/pincers

Web automation DSL on top of webdriver (and nokogiri)

Primary LanguageRubyMIT LicenseMIT

Pincers Build Status

Pincers is a jQuery inspired Ruby DSL on top of webdriver or plain net/http. In other words: an easy to use set of functions that allow you to scrape or automate navigation on a Javascript intensive webpage.

pincers diagram

Example

require 'pincers'

Pincers.for_webdriver :chrome do |pincers|
  pincers.goto "https://github.com"
  pincers.search("input[name=q]").set("pincers")
  pincers.search("form[action='/search']").submit

  pincers_repo = pincers.search(".repo-list-item").first
  name = pincers_repo.search("h3 a").text
  stars = pincers_repo.search("a[href$=stargazers]").text

  puts "The repo #{name} has #{stars} stars"
end
Great! But I already know ( selenium | watir | mechanize | nokogiri ) ... why do I need this?

The jQuery interface solves DOM element traversal in a very practical way that most programmers feel comfortable with. When using any of the options listed above, we found ourselves missing jQuery's ease of use.

Also, by harnessing the power of nokogiri, pincers lets you extract complex data like tables or lists in a fraction of the time required by using pure webdriver. Take a look at Read-only Results.

Features:

  • Full support for jQuery selectors.
  • Simple interface, also like jQuery, you will only interact with one pincers-object type.
  • Sensible waiting conventions, built for dynamic webpages.
  • Support for both webdriver and net/http + nokogiri backends using the same DSL.
  • Ability to switch to nokogiri for parsing (keeping the same DSL) for heavy duty data extraction. Take a look at Read-only Results.
  • Ability to preform random http requests impersonating the current browser (cookies and headers).

Install

To install just run:

gem install pincers

Or add to your Gemfile and run bundle install:

gem 'pincers'

Basic usage

Create a new pincers root context using your favorite browser:

Pincers.for_webdriver :chrome do |pincers|
  # do something, driver object will be discarded at the end of the block.
end

You can also pass a webdriver object, or another symbol like :firefox or :phantomjs.
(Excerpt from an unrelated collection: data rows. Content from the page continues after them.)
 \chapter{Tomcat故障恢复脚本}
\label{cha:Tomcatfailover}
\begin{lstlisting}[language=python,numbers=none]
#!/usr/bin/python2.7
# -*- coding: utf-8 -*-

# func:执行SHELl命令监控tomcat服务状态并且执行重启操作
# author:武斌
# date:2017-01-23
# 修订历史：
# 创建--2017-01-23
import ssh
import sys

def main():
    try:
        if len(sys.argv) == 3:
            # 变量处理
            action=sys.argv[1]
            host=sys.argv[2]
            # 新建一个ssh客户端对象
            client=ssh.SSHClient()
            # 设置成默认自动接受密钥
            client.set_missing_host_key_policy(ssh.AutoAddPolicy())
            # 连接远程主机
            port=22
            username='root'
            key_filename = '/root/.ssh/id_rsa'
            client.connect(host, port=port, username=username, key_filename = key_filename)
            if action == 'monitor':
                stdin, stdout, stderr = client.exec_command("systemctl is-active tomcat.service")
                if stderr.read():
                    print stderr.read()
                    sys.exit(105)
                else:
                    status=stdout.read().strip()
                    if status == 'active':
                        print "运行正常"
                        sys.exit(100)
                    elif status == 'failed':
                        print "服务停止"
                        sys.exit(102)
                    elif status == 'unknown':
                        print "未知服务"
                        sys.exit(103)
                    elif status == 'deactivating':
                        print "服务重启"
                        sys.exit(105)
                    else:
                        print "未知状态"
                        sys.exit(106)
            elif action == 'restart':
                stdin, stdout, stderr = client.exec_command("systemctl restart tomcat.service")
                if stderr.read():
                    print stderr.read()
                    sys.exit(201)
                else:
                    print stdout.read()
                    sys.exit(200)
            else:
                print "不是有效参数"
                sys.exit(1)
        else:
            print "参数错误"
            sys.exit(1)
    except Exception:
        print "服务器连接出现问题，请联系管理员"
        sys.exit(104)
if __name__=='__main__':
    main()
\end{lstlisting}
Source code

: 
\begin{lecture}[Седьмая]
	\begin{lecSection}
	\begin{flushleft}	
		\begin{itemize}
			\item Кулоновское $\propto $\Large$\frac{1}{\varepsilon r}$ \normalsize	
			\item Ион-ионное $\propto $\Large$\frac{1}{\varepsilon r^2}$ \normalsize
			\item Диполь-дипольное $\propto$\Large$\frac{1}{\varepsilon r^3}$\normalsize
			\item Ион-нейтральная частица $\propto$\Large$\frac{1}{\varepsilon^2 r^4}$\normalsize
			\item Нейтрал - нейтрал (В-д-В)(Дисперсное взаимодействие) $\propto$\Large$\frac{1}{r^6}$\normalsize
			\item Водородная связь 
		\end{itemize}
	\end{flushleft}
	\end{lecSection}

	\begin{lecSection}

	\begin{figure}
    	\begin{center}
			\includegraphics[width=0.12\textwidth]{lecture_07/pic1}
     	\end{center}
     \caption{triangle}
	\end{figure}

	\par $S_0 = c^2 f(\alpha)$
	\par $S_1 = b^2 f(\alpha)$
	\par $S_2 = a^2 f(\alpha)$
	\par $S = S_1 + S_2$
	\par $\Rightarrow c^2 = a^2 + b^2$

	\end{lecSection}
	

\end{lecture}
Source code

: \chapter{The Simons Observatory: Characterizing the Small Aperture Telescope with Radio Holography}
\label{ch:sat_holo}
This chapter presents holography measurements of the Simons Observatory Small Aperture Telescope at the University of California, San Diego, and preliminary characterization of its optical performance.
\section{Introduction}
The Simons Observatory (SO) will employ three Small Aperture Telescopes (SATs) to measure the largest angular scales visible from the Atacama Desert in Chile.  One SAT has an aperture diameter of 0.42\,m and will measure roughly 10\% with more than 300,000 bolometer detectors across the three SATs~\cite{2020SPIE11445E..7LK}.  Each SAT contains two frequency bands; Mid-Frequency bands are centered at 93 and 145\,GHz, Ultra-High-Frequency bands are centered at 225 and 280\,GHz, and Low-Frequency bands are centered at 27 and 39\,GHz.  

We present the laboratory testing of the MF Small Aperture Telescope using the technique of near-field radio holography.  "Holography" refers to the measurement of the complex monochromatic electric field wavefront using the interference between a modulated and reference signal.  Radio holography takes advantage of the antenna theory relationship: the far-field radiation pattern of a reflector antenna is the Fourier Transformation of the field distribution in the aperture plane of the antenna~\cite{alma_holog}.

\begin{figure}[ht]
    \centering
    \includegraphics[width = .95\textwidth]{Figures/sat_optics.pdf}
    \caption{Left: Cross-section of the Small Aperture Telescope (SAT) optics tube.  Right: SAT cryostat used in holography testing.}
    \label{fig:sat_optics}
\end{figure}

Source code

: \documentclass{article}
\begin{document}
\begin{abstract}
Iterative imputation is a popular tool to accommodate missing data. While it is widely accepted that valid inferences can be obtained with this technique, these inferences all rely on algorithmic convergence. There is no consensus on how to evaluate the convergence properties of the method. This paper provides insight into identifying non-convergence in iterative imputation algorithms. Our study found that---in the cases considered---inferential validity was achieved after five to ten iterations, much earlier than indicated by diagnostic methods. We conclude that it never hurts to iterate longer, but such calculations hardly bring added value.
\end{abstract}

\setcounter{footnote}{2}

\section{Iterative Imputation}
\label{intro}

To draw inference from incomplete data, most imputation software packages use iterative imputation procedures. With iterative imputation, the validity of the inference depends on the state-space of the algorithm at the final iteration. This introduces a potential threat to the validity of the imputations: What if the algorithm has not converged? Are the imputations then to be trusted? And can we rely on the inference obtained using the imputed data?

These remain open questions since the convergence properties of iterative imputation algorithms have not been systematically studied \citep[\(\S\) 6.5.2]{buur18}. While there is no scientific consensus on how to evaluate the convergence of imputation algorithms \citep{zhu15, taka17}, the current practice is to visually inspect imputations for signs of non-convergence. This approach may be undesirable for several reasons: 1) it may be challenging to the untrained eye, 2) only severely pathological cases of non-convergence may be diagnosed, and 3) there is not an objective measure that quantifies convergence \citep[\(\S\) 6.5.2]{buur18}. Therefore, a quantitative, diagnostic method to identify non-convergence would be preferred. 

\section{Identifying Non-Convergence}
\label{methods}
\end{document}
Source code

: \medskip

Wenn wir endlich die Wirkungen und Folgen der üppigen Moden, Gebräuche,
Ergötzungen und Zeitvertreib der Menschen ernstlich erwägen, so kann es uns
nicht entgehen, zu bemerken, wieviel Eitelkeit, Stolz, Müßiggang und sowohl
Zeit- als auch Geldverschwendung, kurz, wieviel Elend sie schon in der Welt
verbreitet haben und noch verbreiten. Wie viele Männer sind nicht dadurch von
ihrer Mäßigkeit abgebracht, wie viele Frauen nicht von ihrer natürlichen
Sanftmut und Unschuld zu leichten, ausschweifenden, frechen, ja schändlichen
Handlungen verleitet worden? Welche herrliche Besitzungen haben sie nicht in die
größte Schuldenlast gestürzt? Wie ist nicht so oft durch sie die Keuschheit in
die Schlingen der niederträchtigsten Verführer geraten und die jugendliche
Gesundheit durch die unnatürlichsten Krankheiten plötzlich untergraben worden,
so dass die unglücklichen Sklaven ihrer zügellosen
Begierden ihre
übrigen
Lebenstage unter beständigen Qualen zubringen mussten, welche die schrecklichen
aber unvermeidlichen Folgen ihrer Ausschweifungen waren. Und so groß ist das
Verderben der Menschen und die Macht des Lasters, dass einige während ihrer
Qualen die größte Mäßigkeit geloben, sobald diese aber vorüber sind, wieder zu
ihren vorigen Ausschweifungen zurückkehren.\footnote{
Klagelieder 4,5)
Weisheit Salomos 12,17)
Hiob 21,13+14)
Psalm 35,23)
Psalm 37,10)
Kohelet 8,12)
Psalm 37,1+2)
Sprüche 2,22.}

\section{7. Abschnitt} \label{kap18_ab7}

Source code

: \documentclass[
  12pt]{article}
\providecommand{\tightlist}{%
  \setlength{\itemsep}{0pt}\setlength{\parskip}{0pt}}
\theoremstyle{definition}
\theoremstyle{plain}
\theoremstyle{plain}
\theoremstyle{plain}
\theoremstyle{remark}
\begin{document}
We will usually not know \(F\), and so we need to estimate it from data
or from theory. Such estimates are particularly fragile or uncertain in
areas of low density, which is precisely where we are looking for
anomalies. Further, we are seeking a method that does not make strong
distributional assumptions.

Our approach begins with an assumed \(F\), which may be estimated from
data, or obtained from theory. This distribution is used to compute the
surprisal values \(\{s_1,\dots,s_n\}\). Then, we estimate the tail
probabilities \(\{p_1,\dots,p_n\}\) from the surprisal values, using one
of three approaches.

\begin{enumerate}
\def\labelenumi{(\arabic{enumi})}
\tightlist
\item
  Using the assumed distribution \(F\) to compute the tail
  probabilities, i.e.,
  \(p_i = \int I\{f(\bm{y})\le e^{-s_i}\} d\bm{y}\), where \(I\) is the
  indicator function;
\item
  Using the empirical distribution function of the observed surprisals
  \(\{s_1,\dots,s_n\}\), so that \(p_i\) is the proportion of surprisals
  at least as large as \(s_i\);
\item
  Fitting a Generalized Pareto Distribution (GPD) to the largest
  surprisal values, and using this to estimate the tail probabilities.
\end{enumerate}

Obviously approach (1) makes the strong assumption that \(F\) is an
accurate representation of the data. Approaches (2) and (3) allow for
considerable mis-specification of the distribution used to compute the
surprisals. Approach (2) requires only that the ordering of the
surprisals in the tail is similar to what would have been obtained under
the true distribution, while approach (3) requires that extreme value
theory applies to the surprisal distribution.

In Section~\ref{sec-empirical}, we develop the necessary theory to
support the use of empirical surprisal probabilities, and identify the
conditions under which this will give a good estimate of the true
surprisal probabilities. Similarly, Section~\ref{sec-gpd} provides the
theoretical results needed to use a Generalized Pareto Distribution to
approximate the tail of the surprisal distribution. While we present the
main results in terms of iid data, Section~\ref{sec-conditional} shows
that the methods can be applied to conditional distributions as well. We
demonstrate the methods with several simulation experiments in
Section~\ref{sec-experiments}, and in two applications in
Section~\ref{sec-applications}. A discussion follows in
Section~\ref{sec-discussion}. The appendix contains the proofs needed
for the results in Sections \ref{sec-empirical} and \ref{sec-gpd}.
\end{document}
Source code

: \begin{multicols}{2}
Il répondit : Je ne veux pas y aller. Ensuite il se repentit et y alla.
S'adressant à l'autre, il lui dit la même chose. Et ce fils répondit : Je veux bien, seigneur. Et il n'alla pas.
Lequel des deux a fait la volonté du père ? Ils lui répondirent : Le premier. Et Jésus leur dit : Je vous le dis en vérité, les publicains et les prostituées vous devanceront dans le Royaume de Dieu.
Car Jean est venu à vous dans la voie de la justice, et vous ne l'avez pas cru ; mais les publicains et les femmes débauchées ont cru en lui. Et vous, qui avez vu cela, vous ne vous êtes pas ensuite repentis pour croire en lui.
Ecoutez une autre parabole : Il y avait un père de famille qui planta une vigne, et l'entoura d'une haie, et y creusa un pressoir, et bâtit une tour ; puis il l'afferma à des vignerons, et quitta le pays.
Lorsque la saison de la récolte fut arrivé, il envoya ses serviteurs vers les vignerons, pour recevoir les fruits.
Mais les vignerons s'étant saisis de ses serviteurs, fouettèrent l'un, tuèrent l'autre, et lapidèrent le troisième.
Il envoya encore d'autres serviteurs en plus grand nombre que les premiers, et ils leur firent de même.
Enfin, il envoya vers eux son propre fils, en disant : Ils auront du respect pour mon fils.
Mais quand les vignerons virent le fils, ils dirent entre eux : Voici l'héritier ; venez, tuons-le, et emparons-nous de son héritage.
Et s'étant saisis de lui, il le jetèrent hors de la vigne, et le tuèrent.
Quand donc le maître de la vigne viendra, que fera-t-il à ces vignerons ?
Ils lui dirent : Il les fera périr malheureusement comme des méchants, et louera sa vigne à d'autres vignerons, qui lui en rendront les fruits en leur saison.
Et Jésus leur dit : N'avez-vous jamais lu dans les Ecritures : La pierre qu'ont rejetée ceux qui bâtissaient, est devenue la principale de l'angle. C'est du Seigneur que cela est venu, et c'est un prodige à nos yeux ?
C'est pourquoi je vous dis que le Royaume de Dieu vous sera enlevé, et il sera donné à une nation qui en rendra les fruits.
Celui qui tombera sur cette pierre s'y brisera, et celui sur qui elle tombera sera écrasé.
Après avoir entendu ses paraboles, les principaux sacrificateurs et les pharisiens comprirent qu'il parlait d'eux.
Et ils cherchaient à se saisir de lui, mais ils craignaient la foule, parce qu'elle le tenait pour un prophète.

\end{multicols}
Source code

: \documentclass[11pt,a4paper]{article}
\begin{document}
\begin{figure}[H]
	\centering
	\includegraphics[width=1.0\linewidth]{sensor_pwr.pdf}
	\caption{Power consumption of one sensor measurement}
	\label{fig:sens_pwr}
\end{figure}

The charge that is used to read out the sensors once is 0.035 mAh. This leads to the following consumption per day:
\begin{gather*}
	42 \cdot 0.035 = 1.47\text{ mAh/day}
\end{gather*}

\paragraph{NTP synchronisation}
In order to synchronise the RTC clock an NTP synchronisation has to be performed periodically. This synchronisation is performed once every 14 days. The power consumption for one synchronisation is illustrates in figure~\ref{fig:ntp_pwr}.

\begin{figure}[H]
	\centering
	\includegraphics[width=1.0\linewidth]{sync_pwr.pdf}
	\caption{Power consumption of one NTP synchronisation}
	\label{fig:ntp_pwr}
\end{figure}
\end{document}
NOTE: You can also use the pincers DSL on top of our non-webdriver backend.

Cleaning up

It is posible to use the Pincers.for_webdriver factory method without a block, you will need to manually release the associated resources by calling close after you are done:

pincers = Pincers.for_webdriver :chrome
# do something
pincers.close # release webdriver resources

Basic Navigation

The first thing to do is to navigate to some url:

pincers.goto 'www.crabfarm.io'

Searching

If you have used jQuery before, all this will sound quite familiar to you.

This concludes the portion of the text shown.